She'd been asked by a friend to recommend a convenient and secure location for keeping some valuables. Dagny searched Yelp to find the phone number for U.S. Private Vaults, a Beverly Hills facility where she'd rented a safe deposit box since 2017. That's when she saw the bad news.

"Permanently closed."

After a brief moment of panic, some phone calls, and several days, Dagny and her husband Howard (pseudonyms used at their request to maintain privacy during ongoing legal proceedings) figured out what happened. On March 22, the FBI had raided U.S. Private Vaults. The federal agents were armed with a warrant allowing them to seize property belonging to the company as part of a criminal investigation—and even though the warrant explicitly exempted the safe deposit boxes in the company's vaults, they were taken too. More than 800 were seized.

Howard tells Reason there was no attempt made by the FBI to contact him, his wife, or their heirs—despite the fact that contact information was taped to the top of their box. Six weeks later, the couple is still waiting for their property to be returned. (Both individuals are supporters of Reason Foundation, the nonprofit that publishes this website.)

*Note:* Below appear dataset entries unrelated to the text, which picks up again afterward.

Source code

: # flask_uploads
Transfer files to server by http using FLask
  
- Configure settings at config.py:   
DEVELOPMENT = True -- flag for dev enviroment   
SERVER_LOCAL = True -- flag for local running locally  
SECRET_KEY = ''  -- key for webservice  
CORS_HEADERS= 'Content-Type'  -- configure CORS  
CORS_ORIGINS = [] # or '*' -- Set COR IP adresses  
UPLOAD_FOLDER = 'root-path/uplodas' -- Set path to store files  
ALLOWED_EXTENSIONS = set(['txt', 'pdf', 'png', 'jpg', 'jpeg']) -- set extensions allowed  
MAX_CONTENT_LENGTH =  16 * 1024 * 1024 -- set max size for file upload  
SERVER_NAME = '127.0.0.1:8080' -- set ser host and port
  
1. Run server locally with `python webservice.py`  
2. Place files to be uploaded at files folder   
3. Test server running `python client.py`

The FBI and federal prosecutors have "no authority to continue holding the possessions of some 800 bystanders who are not alleged to have been involved in whatever USPV may have done wrong," Benjamin Gluck, a California attorney who is representing several of the people caught up in the FBI's raid of U.S. Private Vaults, tells Reason.

Legal efforts to force the FBI to return the items seized during the March 22 raid have so far been unsuccessful, but at least five lawsuits are pending in federal court.

A federal grand jury indicted U.S. Private Vaults (USPV) on counts of conspiracy to distribute drugs, launder money, and avoid mandatory deposit reporting requirements.

In legal filings, federal prosecutors have admitted that "some" of the company's customers were "honest citizens," but contend that "the majority of the box-holders are criminals who used USPV's anonymity to hide their ill-gotten wealth."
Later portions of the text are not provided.